**** Task inputs

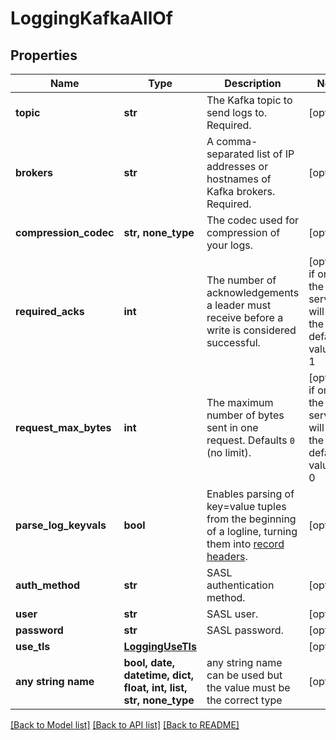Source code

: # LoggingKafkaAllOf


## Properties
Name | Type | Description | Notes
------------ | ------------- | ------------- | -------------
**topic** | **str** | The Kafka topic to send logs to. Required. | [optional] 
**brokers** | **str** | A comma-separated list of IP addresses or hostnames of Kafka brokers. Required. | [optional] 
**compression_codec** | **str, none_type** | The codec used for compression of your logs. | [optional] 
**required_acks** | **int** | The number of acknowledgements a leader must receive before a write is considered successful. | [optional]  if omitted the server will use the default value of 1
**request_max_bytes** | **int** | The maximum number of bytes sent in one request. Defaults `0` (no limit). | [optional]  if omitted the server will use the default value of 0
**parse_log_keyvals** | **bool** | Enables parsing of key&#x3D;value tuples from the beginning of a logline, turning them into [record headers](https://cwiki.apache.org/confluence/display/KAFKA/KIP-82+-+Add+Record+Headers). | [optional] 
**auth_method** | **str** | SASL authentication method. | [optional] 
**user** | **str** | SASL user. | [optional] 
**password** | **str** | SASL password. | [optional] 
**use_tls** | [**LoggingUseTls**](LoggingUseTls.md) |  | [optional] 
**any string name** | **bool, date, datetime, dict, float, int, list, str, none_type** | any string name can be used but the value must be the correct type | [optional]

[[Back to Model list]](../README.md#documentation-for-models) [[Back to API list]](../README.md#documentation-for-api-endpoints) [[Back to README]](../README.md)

********
**** Task inputs

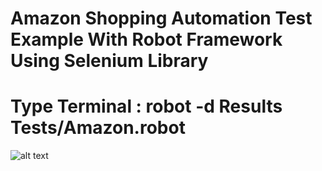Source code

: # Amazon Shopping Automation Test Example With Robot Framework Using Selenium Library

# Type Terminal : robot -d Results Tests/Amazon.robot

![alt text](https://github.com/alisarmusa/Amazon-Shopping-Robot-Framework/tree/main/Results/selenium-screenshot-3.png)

********

== What to do ==
Taking the entries above, write out exactly each line from the one holding "brokers. Required. | [optional]" to the one holding "[[Back to Model", both included, and stop there.

== Response to this task ==
**brokers** | **str** | A comma-separated list of IP addresses or hostnames of Kafka brokers. Required. | [optional] 
**compression_codec** | **str, none_type** | The codec used for compression of your logs. | [optional] 
**required_acks** | **int** | The number of acknowledgements a leader must receive before a write is considered successful. | [optional]  if omitted the server will use the default value of 1
**request_max_bytes** | **int** | The maximum number of bytes sent in one request. Defaults `0` (no limit). | [optional]  if omitted the server will use the default value of 0
**parse_log_keyvals** | **bool** | Enables parsing of key&#x3D;value tuples from the beginning of a logline, turning them into [record headers](https://cwiki.apache.org/confluence/display/KAFKA/KIP-82+-+Add+Record+Headers). | [optional] 
**auth_method** | **str** | SASL authentication method. | [optional] 
**user** | **str** | SASL user. | [optional] 
**password** | **str** | SASL password. | [optional] 
**use_tls** | [**LoggingUseTls**](LoggingUseTls.md) |  | [optional] 
**any string name** | **bool, date, datetime, dict, float, int, list, str, none_type** | any string name can be used but the value must be the correct type | [optional]

[[Back to Model list]](../README.md#documentation-for-models) [[Back to API list]](../README.md#documentation-for-api-endpoints) [[Back to README]](../README.md)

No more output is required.